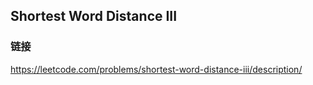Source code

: ## Shortest Word Distance III  
### 链接  
https://leetcode.com/problems/shortest-word-distance-iii/description/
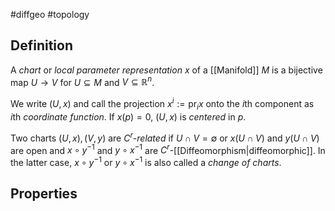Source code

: #diffgeo #topology

## Definition

A *chart* or *local parameter representation* $x$ of a [[Manifold]] $M$ is a bijective map $U \to V$ for $U \subseteq M$ and $V \subseteq \mathbb{R}^n$.

We write $(U, x)$ and call the projection $x^i := \mathrm{pr}_i x$ onto the $i$th component as $i$th *coordinate function*.
If $x(p) = 0$, $(U, x)$ is *centered* in $p$.

Two charts $(U, x), (V,y)$ are $C^r$-*related* if $U \cap V = \emptyset$ or $x(U \cap V)$ and $y(U \cap V)$ are open and $x \circ y^{-1}$ and $y \circ x^{-1}$ are $C^r$-[[Diffeomorphism|diffeomorphic]].
In the latter case, $x \circ y^{-1}$ or $y \circ x^{-1}$ is also called a *change of charts*.

## Properties
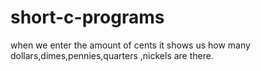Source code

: # short-c-programs
when we enter the amount of cents it shows us how many dollars,dimes,pennies,quarters ,nickels are there.
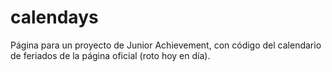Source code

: # calendays
Página para un proyecto de Junior Achievement, con código del calendario de feriados de la página oficial (roto hoy en día). 
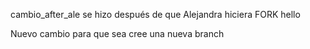 cambio_after_ale se hizo después de que Alejandra hiciera FORK
hello

Nuevo cambio para que sea cree una nueva branch
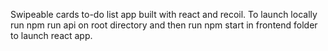Swipeable cards to-do list app built with react and recoil. To launch locally run npm run api on root directory and then run npm start in frontend folder to launch react app.
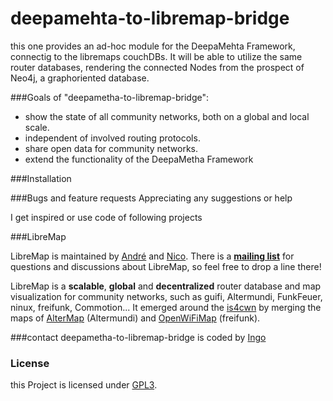deepamehta-to-libremap-bridge
=============================

this one provides an ad-hoc module for the DeepaMehta Framework, connectig to the libremaps couchDBs.
It will be able to utilize the same router databases, rendering the connected Nodes from the prospect of Neo4j, a graphoriented database.

###Goals of "deepametha-to-libremap-bridge":
* show the state of all community networks, both on a global and local scale.
* independent of involved routing protocols.
* share open data for community networks.
* extend the functionality of the DeepaMetha Framework


###Installation


###Bugs and feature requests
Appreciating any suggestions or help 

I get inspired or use code of following projects

###LibreMap

LibreMap is maintained by [André](https://github.com/andrenarchy) and [Nico](https://github.com/nicoechaniz). There is a **[mailing list](http://lists.libremap.net/mailman/listinfo/discussion)** for questions and discussions about LibreMap, so feel free to drop a line there!

LibreMap is a **scalable**, **global** and **decentralized** router database and map visualization for community networks, such as guifi, Altermundi, FunkFeuer, ninux, freifunk, Commotion... It emerged around the [is4cwn](http://2013.wirelesssummit.org/) by merging the maps of [AlterMap](https://colectivo.altermundi.net/projects/altermap) (Altermundi) and [OpenWiFiMap](https://github.com/freifunk/openwifimap-html5) (freifunk).


###contact
deepametha-to-libremap-bridge is coded by [Ingo](https://github.com/IngoGaucho)

### License

this Project is licensed under [GPL3](LICENSE).

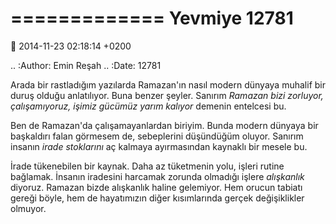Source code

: =============
Yevmiye 12781
=============

:date: 2014-11-23 02:18:14 +0200

.. :Author: Emin Reşah
.. :Date:   12781

Arada bir rastladığım yazılarda Ramazan'ın nasıl modern dünyaya muhalif
bir duruş olduğu anlatılıyor. Buna benzer şeyler. Sanırım *Ramazan bizi
zorluyor, çalışamıyoruz, işimiz gücümüz yarım kalıyor* demenin entelcesi
bu.

Ben de Ramazan'da çalışamayanlardan biriyim. Bunda modern dünyaya bir
başkaldırı falan görmesem de, sebeplerini düşündüğüm oluyor. Sanırım
insanın *irade stoklarını* aç kalmaya ayırmasından kaynaklı bir mesele
bu.

İrade tükenebilen bir kaynak. Daha az tüketmenin yolu, işleri rutine
bağlamak. İnsanın iradesini harcamak zorunda olmadığı işlere
*alışkanlık* diyoruz. Ramazan bizde alışkanlık haline gelemiyor. Hem
orucun tabiatı gereği böyle, hem de hayatımızın diğer kısımlarında
gerçek değişiklikler olmuyor.
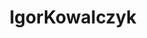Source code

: ---
title: IgorKowalczyk
github: https://github.com/IgorKowalczyk
mode: dark
transition: 3s
archetype:
  - Little Bit of Everything
---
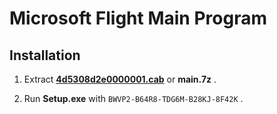 # Microsoft Flight Main Program

## Installation

1. Extract [**4d5308d2e0000001.cab**](http://download.xbox.com/content/gfwl-public/packages/4d5308d2/4d5308d2e0000001.cab) or **main.7z** .

2. Run **Setup.exe** with `BWVP2-B64R8-TDG6M-B28KJ-8F42K` .
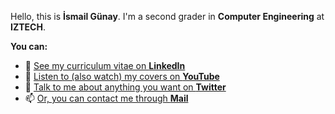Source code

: Hello, this is **İsmail Günay**. I'm a second grader in **Computer Engineering** at **IZTECH**. 

**You can:**
- 📜 [See my curriculum vitae on **LinkedIn**](https://www.linkedin.com/in/ismailgunayy)
- 🎼 [Listen to (also watch) my covers on **YouTube**](https://www.youtube.com/ismailgunay23)<!-- - 📷 [Look at my photographs on **Instagram**](https://www.instagram.com/ismailgunayy) -->
- 💬 [Talk to me about anything you want on **Twitter**](https://www.twitter.com/ismailgunayy)
- 📫 <a href="mailto:ismailggunay">Or, you can contact me through **Mail**</a>


<!--
Here are some ideas to get you started:

- 🔭 I’m currently working on ...
- 🌱 I’m currently learning ...
- 👯 I’m looking to collaborate on ...
- 🤔 I’m looking for help with ...
- 💬 Ask me about anything you wonder
- 📫 How to reach me: 
      
- 😄 Pronouns: ...
- ⚡ Fun fact: ...
-->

* _What you will do_:
If a line holds the string "looking", it counts; please state how many such lines there are in the data, with nothing more.

* _Task result_:
2